Low-cost: HDMI provides the quality and functionality of a digital interface while also supporting uncompressed video formats in a simple, cost-effective manner.
Audio: HDMI supports multiple audio formats, from standard stereo to multi-channel surround-sound.
Ease-of-use: HDMI combines video and multi-channel audio into a single cable, eliminating the cost, complexity, and confusion of multiple cables currently used in A/V systems.
Intelligence: HDMI supports two-way communication between the video source (such as a DVD player) and the DTV, enabling new functionality such as automatic configuration and one-touch play.
So the question becomes, "Which HDMI cable should I buy?"
Let's face it, there are a lot of choices. Monster brand HDMI cables run $100+ while HDMI cables from the Apple store run $20. HDMI cables at Best Buy, Fry's and Radio Shack vary from $10-$120. So, which Hi-Def cable should you buy?

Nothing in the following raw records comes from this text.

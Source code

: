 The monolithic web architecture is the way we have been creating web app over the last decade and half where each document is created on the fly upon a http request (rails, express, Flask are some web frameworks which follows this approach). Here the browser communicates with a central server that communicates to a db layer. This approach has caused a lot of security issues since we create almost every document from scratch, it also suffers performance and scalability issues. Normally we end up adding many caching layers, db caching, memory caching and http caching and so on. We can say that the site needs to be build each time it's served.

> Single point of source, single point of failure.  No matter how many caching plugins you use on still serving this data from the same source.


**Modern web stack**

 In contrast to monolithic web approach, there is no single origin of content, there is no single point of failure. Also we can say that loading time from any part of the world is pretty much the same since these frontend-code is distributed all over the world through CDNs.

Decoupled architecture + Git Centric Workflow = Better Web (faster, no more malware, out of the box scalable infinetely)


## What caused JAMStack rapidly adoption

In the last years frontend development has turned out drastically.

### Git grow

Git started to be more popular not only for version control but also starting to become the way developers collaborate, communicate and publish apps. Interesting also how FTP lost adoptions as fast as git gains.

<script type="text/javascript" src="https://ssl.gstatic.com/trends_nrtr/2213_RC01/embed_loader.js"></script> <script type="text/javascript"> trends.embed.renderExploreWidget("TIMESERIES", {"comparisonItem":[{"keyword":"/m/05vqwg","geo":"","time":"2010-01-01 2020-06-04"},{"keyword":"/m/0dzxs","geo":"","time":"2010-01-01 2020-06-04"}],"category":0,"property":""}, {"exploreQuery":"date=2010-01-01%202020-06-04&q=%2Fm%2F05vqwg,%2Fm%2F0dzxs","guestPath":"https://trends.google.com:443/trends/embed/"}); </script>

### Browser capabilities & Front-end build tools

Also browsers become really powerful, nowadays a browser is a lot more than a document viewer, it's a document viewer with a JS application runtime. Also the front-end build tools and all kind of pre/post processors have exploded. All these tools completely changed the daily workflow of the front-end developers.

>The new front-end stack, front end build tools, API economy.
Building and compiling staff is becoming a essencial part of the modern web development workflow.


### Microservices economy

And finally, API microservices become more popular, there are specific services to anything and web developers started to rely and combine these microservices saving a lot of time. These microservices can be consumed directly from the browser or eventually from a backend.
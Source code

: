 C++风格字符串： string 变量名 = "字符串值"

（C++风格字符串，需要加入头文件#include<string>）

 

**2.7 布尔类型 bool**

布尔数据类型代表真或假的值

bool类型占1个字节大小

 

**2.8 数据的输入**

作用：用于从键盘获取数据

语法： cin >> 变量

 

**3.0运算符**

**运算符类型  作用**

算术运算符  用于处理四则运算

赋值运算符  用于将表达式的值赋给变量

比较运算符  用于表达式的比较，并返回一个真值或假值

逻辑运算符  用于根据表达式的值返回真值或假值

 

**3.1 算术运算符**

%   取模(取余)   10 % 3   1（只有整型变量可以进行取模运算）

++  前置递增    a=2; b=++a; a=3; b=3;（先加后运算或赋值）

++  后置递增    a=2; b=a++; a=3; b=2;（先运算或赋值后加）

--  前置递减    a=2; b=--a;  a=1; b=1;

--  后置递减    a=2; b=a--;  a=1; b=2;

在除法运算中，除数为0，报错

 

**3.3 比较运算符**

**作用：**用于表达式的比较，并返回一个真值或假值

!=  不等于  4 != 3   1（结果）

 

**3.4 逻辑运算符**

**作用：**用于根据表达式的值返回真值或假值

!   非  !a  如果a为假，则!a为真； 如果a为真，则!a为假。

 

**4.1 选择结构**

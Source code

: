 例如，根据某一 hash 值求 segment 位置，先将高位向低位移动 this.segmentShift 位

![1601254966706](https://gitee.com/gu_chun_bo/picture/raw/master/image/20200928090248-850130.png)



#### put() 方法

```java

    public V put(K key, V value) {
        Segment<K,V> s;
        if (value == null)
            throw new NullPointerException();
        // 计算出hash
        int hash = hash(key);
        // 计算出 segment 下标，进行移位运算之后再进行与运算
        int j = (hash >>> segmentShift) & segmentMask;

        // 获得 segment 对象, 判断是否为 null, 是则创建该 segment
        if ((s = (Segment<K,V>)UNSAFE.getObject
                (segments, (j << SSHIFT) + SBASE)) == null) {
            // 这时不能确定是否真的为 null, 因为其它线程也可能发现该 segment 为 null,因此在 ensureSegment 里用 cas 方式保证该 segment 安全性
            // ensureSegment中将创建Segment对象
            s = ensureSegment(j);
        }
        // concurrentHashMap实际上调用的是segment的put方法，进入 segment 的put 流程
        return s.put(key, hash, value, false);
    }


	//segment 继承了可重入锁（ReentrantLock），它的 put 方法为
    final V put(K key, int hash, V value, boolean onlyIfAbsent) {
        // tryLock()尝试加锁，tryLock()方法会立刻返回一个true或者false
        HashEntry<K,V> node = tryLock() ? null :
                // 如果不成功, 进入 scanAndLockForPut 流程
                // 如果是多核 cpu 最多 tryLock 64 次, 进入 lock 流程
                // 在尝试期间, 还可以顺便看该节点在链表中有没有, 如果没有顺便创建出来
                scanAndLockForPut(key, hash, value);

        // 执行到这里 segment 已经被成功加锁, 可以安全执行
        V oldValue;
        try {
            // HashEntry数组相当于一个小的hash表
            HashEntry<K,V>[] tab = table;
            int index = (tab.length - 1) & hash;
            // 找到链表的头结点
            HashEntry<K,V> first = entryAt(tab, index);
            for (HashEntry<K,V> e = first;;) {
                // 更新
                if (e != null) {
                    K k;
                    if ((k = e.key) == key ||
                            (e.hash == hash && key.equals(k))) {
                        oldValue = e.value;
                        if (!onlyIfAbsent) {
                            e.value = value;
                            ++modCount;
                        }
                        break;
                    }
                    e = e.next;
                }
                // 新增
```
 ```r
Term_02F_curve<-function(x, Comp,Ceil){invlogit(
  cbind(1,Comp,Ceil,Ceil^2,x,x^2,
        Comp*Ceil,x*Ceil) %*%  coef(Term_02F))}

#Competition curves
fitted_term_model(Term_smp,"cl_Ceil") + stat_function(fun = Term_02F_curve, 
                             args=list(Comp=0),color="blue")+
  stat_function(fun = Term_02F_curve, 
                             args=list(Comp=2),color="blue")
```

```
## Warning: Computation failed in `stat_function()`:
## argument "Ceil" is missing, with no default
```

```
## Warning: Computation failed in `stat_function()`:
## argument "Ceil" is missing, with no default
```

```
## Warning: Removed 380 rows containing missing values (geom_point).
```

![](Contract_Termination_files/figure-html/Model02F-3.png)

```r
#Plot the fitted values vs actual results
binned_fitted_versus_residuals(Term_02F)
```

Answer: It makes no difference – they're digital cables. If an HDMI cable meets the HDMI spec, then it works – simple as that. Digital cables either sense and transfer a signal or they don't. No signal = no transfer. Signal = transfer. There is no such thing as a "better transfer" – it's yes or no, black or white — there are no shades of gray.
Back in the day, there was a wide variety of difference with analog cables (think component AV cables), but with HDMI, there is no discernible difference.
Digital signals send information (or bits, if that's easier to understand) – not wavelengths – so you don't have to worry about interference from other cables or signal sources. The digital signal doesn't "fade" in & out because of interference. It is either sent and received or it is not.
So, does the $100+ Monster cable work as well as the $20 generic HDMI cable? Yes.
For those doubters out there – buy both. Buy the cheap cable and compare it to the $100+ cable. If you "see the difference" you're either looking only at your receipt or your fooling yourself.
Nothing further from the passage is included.